Monday, Dec. 02, 1974
Who's in Charge?
As soon as Henry Kissinger finished shepherding President Ford through Tokyo, Seoul and Vladivostok, the Secretary of State embarked by himself on another diplomatic tour, this one to China. It is Kissinger's seventh trip to Peking since he helped open the Sino-American dialogue in July 1971. Chances are he will find China's leaders more troubled and uncertain than on any of his previous visits.
Even the recent whereabouts of China's venerable Party Chairman Mao Tse-tung, 81, has been something of a mystery. For the past three months, Mao has been out of Peking and on the move, occasionally meeting foreigners--such as Danish Premier Poul Hartling and President Omar Bongo of Gabon. At the same time, rumors abound that Mao's wife, Chiang Ching, is aggressively accumulating power for herself while Premier Chou En-lai remains in a hospital, recovering from a heart ailment. Chou still meets with visiting dignitaries, but many of his duties have been taken over by his Deputy Premiers.
Continuing Conflict. Is Mao still in control? Has Chou lost his once unquestioned power? Is Chiang Ching plotting to take over after Mao is gone from the scene? In the West, at least, there are no definite answers to these vital questions. But there are numerous signs in China of serious problems of disunity and factionalism. The theoretical journal Red Flag this month carried a frank admission of trouble within the party ranks. One article spoke of "indiscipline or anarchy existing in many places" and warned that "a small number of party members are asserting 'independence' from the mass line." Similarly, provincial radio broadcasts have for weeks harped on the need for "revolutionary unity"--in China, usually a sign that what is called for does not yet exist.
One specific problem is a continuing conflict between the party and the regular army. Since August the Chinese press has been pointedly repeating Mao's famous dictum that "the party commands the gun," again a sign that the reverse threatens to be the case. In more recent weeks the press has displayed a clear worry that the army's authority is too great. "The People's Liberation Army must subordinate itself to the centralized leadership of the party," People's Daily sternly editorialized earlier this month. "We must absolutely not permit the army to become an instrument in the hands of careerists."
No doubt to prevent just that, the party has ordered a buildup of highly politicized, worker-led urban militia--apparently to counter the P.L.A.'s role as a national police force. In one remarkable slight to the professional military, Shanghai's model militia force was pa raded before a group of the city's top political leaders; incredibly, the local P.L.A. garrison commander was not even invited to the event. Returning the insult, a majority of P.L.A. regional commanders, in what looks like an act of open insubordination, reportedly refused to attend a meeting called by Peking's central leadership.

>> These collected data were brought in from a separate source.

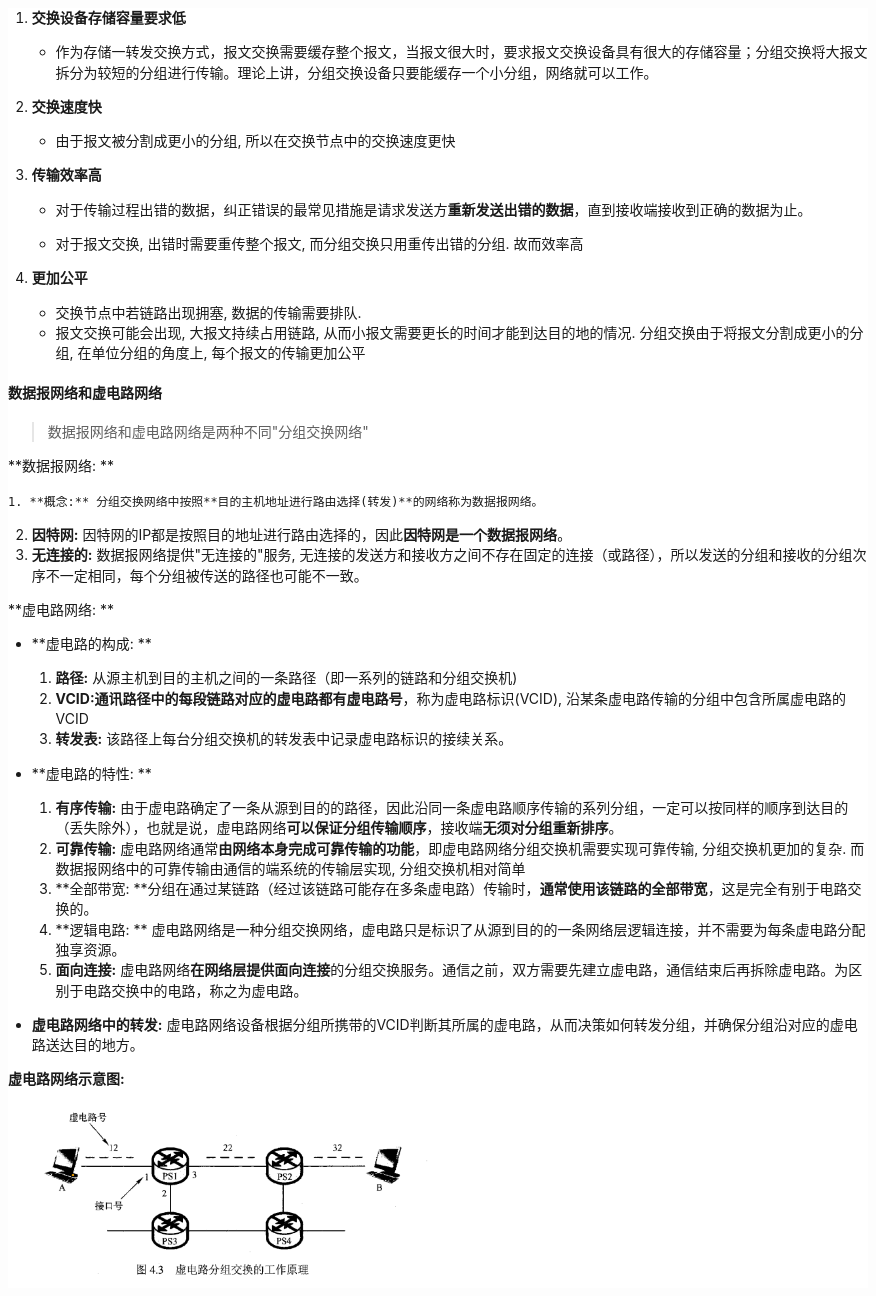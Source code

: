    1. **交换设备存储容量要求低**

      - 作为存储一转发交换方式，报文交换需要缓存整个报文，当报文很大时，要求报文交换设备具有很大的存储容量；分组交换将大报文拆分为较短的分组进行传输。理论上讲，分组交换设备只要能缓存一个小分组，网络就可以工作。

   2. **交换速度快**

      - 由于报文被分割成更小的分组, 所以在交换节点中的交换速度更快

   3. **传输效率高**

      - 对于传输过程出错的数据，纠正错误的最常见措施是请求发送方**重新发送出错的数据**，直到接收端接收到正确的数据为止。


      - 对于报文交换, 出错时需要重传整个报文, 而分组交换只用重传出错的分组. 故而效率高

   4. **更加公平**

      - 交换节点中若链路出现拥塞, 数据的传输需要排队.  
      - 报文交换可能会出现, 大报文持续占用链路, 从而小报文需要更长的时间才能到达目的地的情况. 分组交换由于将报文分割成更小的分组, 在单位分组的角度上, 每个报文的传输更加公平

#### 数据报网络和虚电路网络

> 数据报网络和虚电路网络是两种不同"分组交换网络"

**数据报网络: **

 	1. **概念:** 分组交换网络中按照**目的主机地址进行路由选择(转发)**的网络称为数据报网络。

2. **因特网:** 因特网的IP都是按照目的地址进行路由选择的，因此**因特网是一个数据报网络**。
3. **无连接的:** 数据报网络提供"无连接的"服务, 无连接的发送方和接收方之间不存在固定的连接（或路径），所以发送的分组和接收的分组次序不一定相同，每个分组被传送的路径也可能不一致。

**虚电路网络: **

- **虚电路的构成: **
  1. **路径:** 从源主机到目的主机之间的一条路径（即一系列的链路和分组交换机)
  2. **VCID:**通讯路径中的**每段链路对应的虚电路都有虚电路号**，称为虚电路标识(VCID),  沿某条虚电路传输的分组中包含所属虚电路的VCID
  3. **转发表:** 该路径上每台分组交换机的转发表中记录虚电路标识的接续关系。


- **虚电路的特性: **
  1. **有序传输:** 由于虚电路确定了一条从源到目的的路径，因此沿同一条虚电路顺序传输的系列分组，一定可以按同样的顺序到达目的（丢失除外），也就是说，虚电路网络**可以保证分组传输顺序**，接收端**无须对分组重新排序**。
  2. **可靠传输:** 虚电路网络通常**由网络本身完成可靠传输的功能**，即虚电路网络分组交换机需要实现可靠传输, 分组交换机更加的复杂. 而数据报网络中的可靠传输由通信的端系统的传输层实现, 分组交换机相对简单
  3. **全部带宽: **分组在通过某链路（经过该链路可能存在多条虚电路）传输时，**通常使用该链路的全部带宽**，这是完全有别于电路交换的。
  4. **逻辑电路: ** 虚电路网络是一种分组交换网络，虚电路只是标识了从源到目的的一条网络层逻辑连接，并不需要为每条虚电路分配独享资源。
  5. **面向连接:** 虚电路网络**在网络层提供面向连接**的分组交换服务。通信之前，双方需要先建立虚电路，通信结束后再拆除虚电路。为区别于电路交换中的电路，称之为虚电路。
- **虚电路网络中的转发:** 虚电路网络设备根据分组所携带的VCID判断其所属的虚电路，从而决策如何转发分组，并确保分组沿对应的虚电路送达目的地方。

**虚电路网络示意图:** 

<img src="./imgs/nw/虚电路.png"  width="450"/>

Vacant Posts. Why would the professional military resist party authority? For one thing, the army may only be trying to prevent any reduction of the great power it has held in the provinces since the end of the Cultural Revolution in 1969. For another, the military leaders, who tend to be relatively conservative and rigid, may feel that the endless leftist experimentalism of Mao Tse-tung has retarded China's development. A secret Central Committee circular of last summer, which found its way out of China only recently, reports on production declines in key industrial areas, as well as popular disaffection with Mao's latest ideological movement, the campaign to discredit Confucius and through remote guilt by association, former Defense Minister Lin Piao.
Probably, all of this will be hidden during Kissinger's four-day stay. But the issues are too important to remain under wraps for long. Key positions in the military hierarchy, including the jobs of Defense Minister and Chief of Staff, have been vacant since Mao's onetime heir-apparent, Lin Piao, allegedly attempted to assassinate the Chairman in 1971. Apparently the party and the army have been unable to agree on suitable candidates for these very powerful posts. That alone spells serious trouble for the leadership's efforts to pull the country together in preparation for the time when Mao--still the chief symbol of unity--has passed from the scene.